Reaping What They Sowed

I'm going through the study guide of my brother's high school history. As I flip
through the book I notice there is so much emphasis on minorities, women and
class in the chapters. I'm Hispanic and female, I think it's important to tell
the story of how minorities groups have been oppressed thought out American
history and also the long fight for women rights. Obviously, these stories need
to be told.

However, there seems to be too much emphasis on race, gender, and class. I
think there is something lost if one solely looks at American history through
the prism of race, gender, economics. We become no longer a collective but
identified by what oppressed group we belong to. Divided by the labels. One
of the subheading of the chapter guides ask, "How were women doing during
this decade?" Why not ask "How were Americans doing during this decade?"
I want to know how women and men were doing. Does it not matter how men
(half of the population, I might add) were doing?

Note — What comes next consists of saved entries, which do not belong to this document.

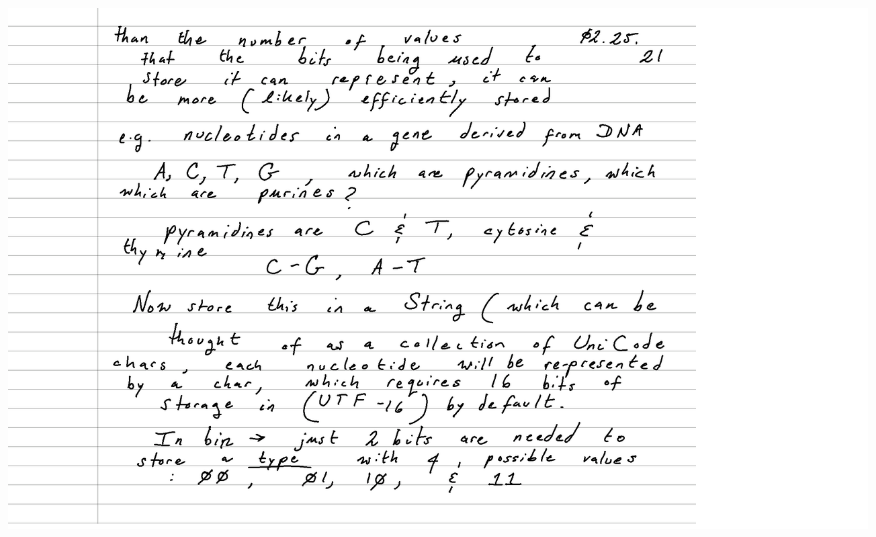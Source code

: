   <img src="https://github.com/stan-alam/science/blob/develop/CS/comp-sciJava/01/images/classicJavaCS01%20-%20page%2015.png" width="80%" height="80%">
</a>

<a>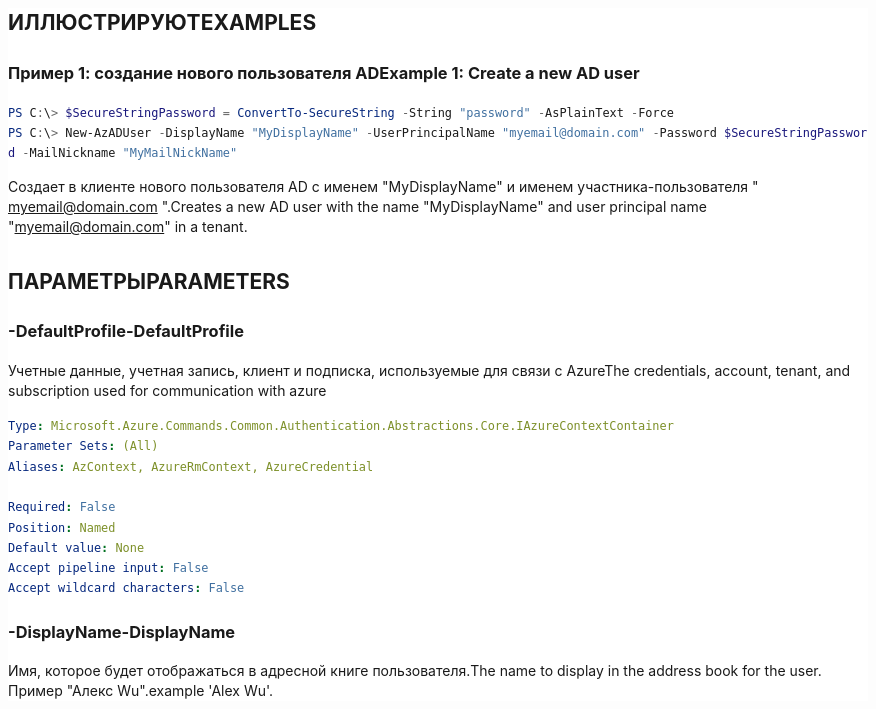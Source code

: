 ## <span data-ttu-id="ba29a-108">ИЛЛЮСТРИРУЮТ</span><span class="sxs-lookup"><span data-stu-id="ba29a-108">EXAMPLES</span></span>

### <span data-ttu-id="ba29a-109">Пример 1: создание нового пользователя AD</span><span class="sxs-lookup"><span data-stu-id="ba29a-109">Example 1: Create a new AD user</span></span>
```powershell
PS C:\> $SecureStringPassword = ConvertTo-SecureString -String "password" -AsPlainText -Force
PS C:\> New-AzADUser -DisplayName "MyDisplayName" -UserPrincipalName "myemail@domain.com" -Password $SecureStringPassword -MailNickname "MyMailNickName"
```

<span data-ttu-id="ba29a-110">Создает в клиенте нового пользователя AD с именем "MyDisplayName" и именем участника-пользователя " myemail@domain.com ".</span><span class="sxs-lookup"><span data-stu-id="ba29a-110">Creates a new AD user with the name "MyDisplayName" and user principal name "myemail@domain.com" in a tenant.</span></span>

## <span data-ttu-id="ba29a-111">ПАРАМЕТРЫ</span><span class="sxs-lookup"><span data-stu-id="ba29a-111">PARAMETERS</span></span>

### <span data-ttu-id="ba29a-112">-DefaultProfile</span><span class="sxs-lookup"><span data-stu-id="ba29a-112">-DefaultProfile</span></span>
<span data-ttu-id="ba29a-113">Учетные данные, учетная запись, клиент и подписка, используемые для связи с Azure</span><span class="sxs-lookup"><span data-stu-id="ba29a-113">The credentials, account, tenant, and subscription used for communication with azure</span></span>

```yaml
Type: Microsoft.Azure.Commands.Common.Authentication.Abstractions.Core.IAzureContextContainer
Parameter Sets: (All)
Aliases: AzContext, AzureRmContext, AzureCredential

Required: False
Position: Named
Default value: None
Accept pipeline input: False
Accept wildcard characters: False
```

### <span data-ttu-id="ba29a-114">-DisplayName</span><span class="sxs-lookup"><span data-stu-id="ba29a-114">-DisplayName</span></span>
<span data-ttu-id="ba29a-115">Имя, которое будет отображаться в адресной книге пользователя.</span><span class="sxs-lookup"><span data-stu-id="ba29a-115">The name to display in the address book for the user.</span></span>
<span data-ttu-id="ba29a-116">Пример "Алекс Wu".</span><span class="sxs-lookup"><span data-stu-id="ba29a-116">example 'Alex Wu'.</span></span>
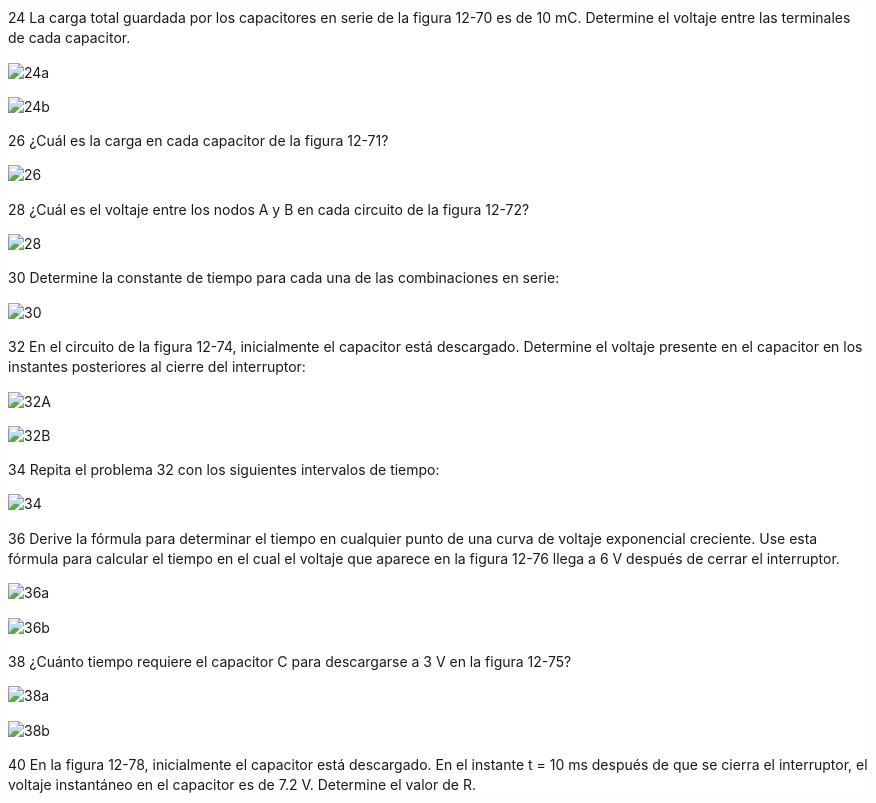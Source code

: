 24 La carga total guardada por los capacitores en serie de la figura 12-70 es de 10 mC. Determine el voltaje
entre las terminales de cada capacitor.

![24a](https://user-images.githubusercontent.com/105374903/181152331-cf6afc4d-1287-49c9-ad18-597b41c8b30e.jpg)

![24b](https://user-images.githubusercontent.com/105374903/181152348-001bffb5-10c1-47fe-b374-9dddcca5e6cc.jpg)

26 ¿Cuál es la carga en cada capacitor de la figura 12-71?

![26](https://user-images.githubusercontent.com/105374903/181152365-d7ab92c2-caa7-4c2f-a8e5-a9d56f4e1277.jpg)

28 ¿Cuál es el voltaje entre los nodos A y B en cada circuito de la figura 12-72?

![28](https://user-images.githubusercontent.com/105374903/181152378-199bc1f9-022c-45ff-bb16-3f93657d7e23.jpg)

30 Determine la constante de tiempo para cada una de las combinaciones en serie:

![30](https://user-images.githubusercontent.com/105374903/181152395-624152b2-8ae3-4fe4-8a95-de7cfa857a7c.jpg)

32 En el circuito de la figura 12-74, inicialmente el capacitor está descargado. Determine el voltaje presente
en el capacitor en los instantes posteriores al cierre del interruptor:

![32A](https://user-images.githubusercontent.com/105374903/181152408-5ba7fe74-2bd7-499a-a084-a9791efc873e.jpg)

![32B](https://user-images.githubusercontent.com/105374903/181152428-e521d45a-b03a-4fe4-9c59-455f8093dc40.jpg)

34 Repita el problema 32 con los siguientes intervalos de tiempo:

![34](https://user-images.githubusercontent.com/105374903/181152450-c4d22c35-94ba-41a9-bd86-0a1a8a2b4934.jpg)

36 Derive la fórmula para determinar el tiempo en cualquier punto de una curva de voltaje exponencial
creciente. Use esta fórmula para calcular el tiempo en el cual el voltaje que aparece en la figura 12-76
llega a 6 V después de cerrar el interruptor.

![36a](https://user-images.githubusercontent.com/105374903/181152474-928eec1d-cbf8-42dc-adf8-6378957b7807.jpg)

![36b](https://user-images.githubusercontent.com/105374903/181152481-f7dcd8b8-8ed5-4cd9-a542-a93d37c6c88a.jpg)

38 ¿Cuánto tiempo requiere el capacitor C para descargarse a 3 V en la figura 12-75?

![38a](https://user-images.githubusercontent.com/105374903/181152495-33e3efe5-99d4-4f81-866c-7a89b48f33e0.jpg)

![38b](https://user-images.githubusercontent.com/105374903/181152517-e4466d5b-6960-4c70-91ec-773bc083a6bf.jpg)

40 En la figura 12-78, inicialmente el capacitor está descargado. En el instante t = 10 ms después de que
se cierra el interruptor, el voltaje instantáneo en el capacitor es de 7.2 V. Determine el valor de R.
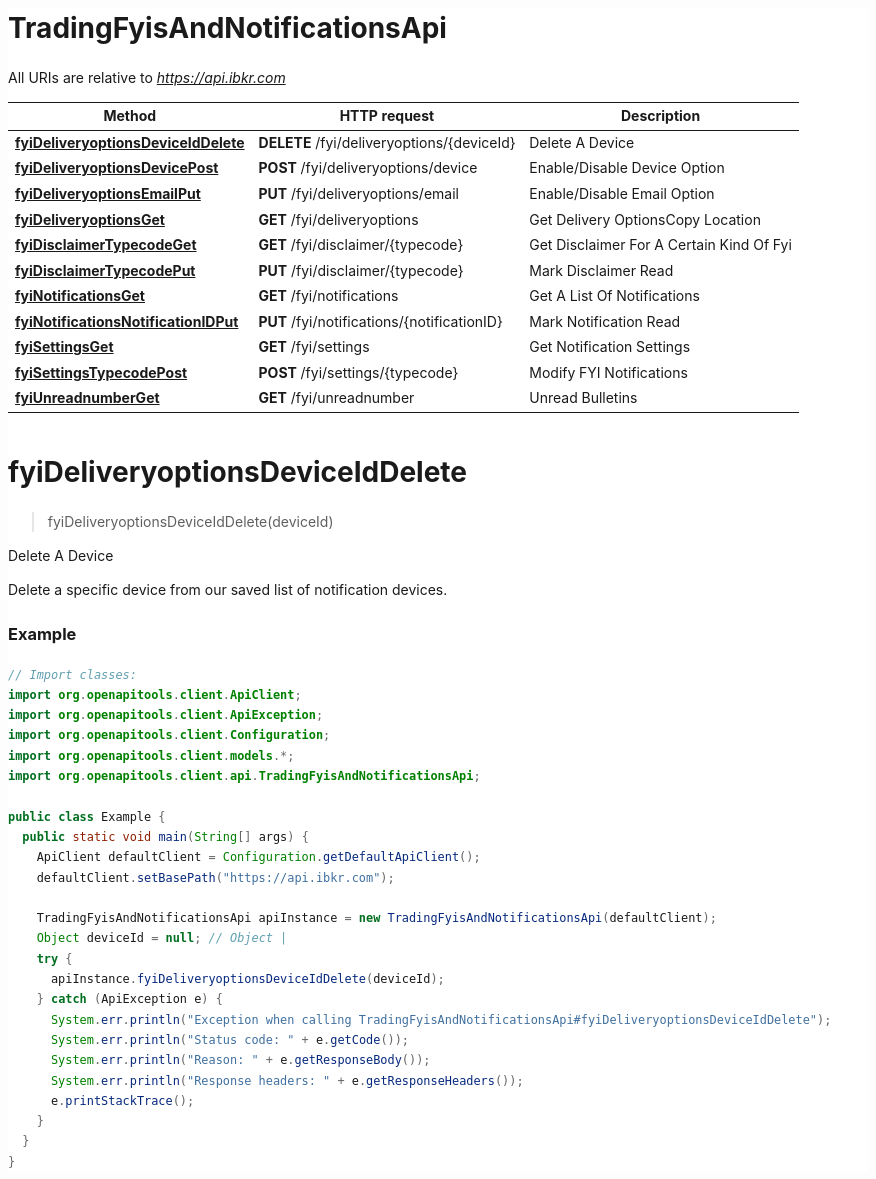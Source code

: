 # TradingFyisAndNotificationsApi

All URIs are relative to *https://api.ibkr.com*

| Method | HTTP request | Description |
|------------- | ------------- | -------------|
| [**fyiDeliveryoptionsDeviceIdDelete**](TradingFyisAndNotificationsApi.md#fyiDeliveryoptionsDeviceIdDelete) | **DELETE** /fyi/deliveryoptions/{deviceId} | Delete A Device |
| [**fyiDeliveryoptionsDevicePost**](TradingFyisAndNotificationsApi.md#fyiDeliveryoptionsDevicePost) | **POST** /fyi/deliveryoptions/device | Enable/Disable Device Option |
| [**fyiDeliveryoptionsEmailPut**](TradingFyisAndNotificationsApi.md#fyiDeliveryoptionsEmailPut) | **PUT** /fyi/deliveryoptions/email | Enable/Disable Email Option |
| [**fyiDeliveryoptionsGet**](TradingFyisAndNotificationsApi.md#fyiDeliveryoptionsGet) | **GET** /fyi/deliveryoptions | Get Delivery OptionsCopy Location |
| [**fyiDisclaimerTypecodeGet**](TradingFyisAndNotificationsApi.md#fyiDisclaimerTypecodeGet) | **GET** /fyi/disclaimer/{typecode} | Get Disclaimer For A Certain Kind Of Fyi |
| [**fyiDisclaimerTypecodePut**](TradingFyisAndNotificationsApi.md#fyiDisclaimerTypecodePut) | **PUT** /fyi/disclaimer/{typecode} | Mark Disclaimer Read |
| [**fyiNotificationsGet**](TradingFyisAndNotificationsApi.md#fyiNotificationsGet) | **GET** /fyi/notifications | Get A List Of Notifications |
| [**fyiNotificationsNotificationIDPut**](TradingFyisAndNotificationsApi.md#fyiNotificationsNotificationIDPut) | **PUT** /fyi/notifications/{notificationID} | Mark Notification Read |
| [**fyiSettingsGet**](TradingFyisAndNotificationsApi.md#fyiSettingsGet) | **GET** /fyi/settings | Get Notification Settings |
| [**fyiSettingsTypecodePost**](TradingFyisAndNotificationsApi.md#fyiSettingsTypecodePost) | **POST** /fyi/settings/{typecode} | Modify FYI Notifications |
| [**fyiUnreadnumberGet**](TradingFyisAndNotificationsApi.md#fyiUnreadnumberGet) | **GET** /fyi/unreadnumber | Unread Bulletins |


<a id="fyiDeliveryoptionsDeviceIdDelete"></a>
# **fyiDeliveryoptionsDeviceIdDelete**
> fyiDeliveryoptionsDeviceIdDelete(deviceId)

Delete A Device

Delete a specific device from our saved list of notification devices.

### Example
```java
// Import classes:
import org.openapitools.client.ApiClient;
import org.openapitools.client.ApiException;
import org.openapitools.client.Configuration;
import org.openapitools.client.models.*;
import org.openapitools.client.api.TradingFyisAndNotificationsApi;

public class Example {
  public static void main(String[] args) {
    ApiClient defaultClient = Configuration.getDefaultApiClient();
    defaultClient.setBasePath("https://api.ibkr.com");

    TradingFyisAndNotificationsApi apiInstance = new TradingFyisAndNotificationsApi(defaultClient);
    Object deviceId = null; // Object | 
    try {
      apiInstance.fyiDeliveryoptionsDeviceIdDelete(deviceId);
    } catch (ApiException e) {
      System.err.println("Exception when calling TradingFyisAndNotificationsApi#fyiDeliveryoptionsDeviceIdDelete");
      System.err.println("Status code: " + e.getCode());
      System.err.println("Reason: " + e.getResponseBody());
      System.err.println("Response headers: " + e.getResponseHeaders());
      e.printStackTrace();
    }
  }
}
```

There are some shameful stuff in America's past, no doubt about it. But I also
think there is a whole lot of good too and that seems to be left out of the books.
Americans helped defeat Nazism even though we weren't perfect at home. I
don't think any other country has defended liberty and freedom like we have
in the past century.

To be fair, history books only have a limited number of pages to tell their story.
Therefore, a lot of stuff is going to be left out. One is never going to get the
complete story about how life was a hundred or even twenty years.

But I would like the future history books to note: As a ethnic minority and a women
living in America in this date and time, I can not feel more free and appreciative.
And I know that I'm free today because others have suffered before my generation.
I'm just reaping what they sowed. I realize that. This is an exceptional country and
I hope that makes it to the pages of a history book one day.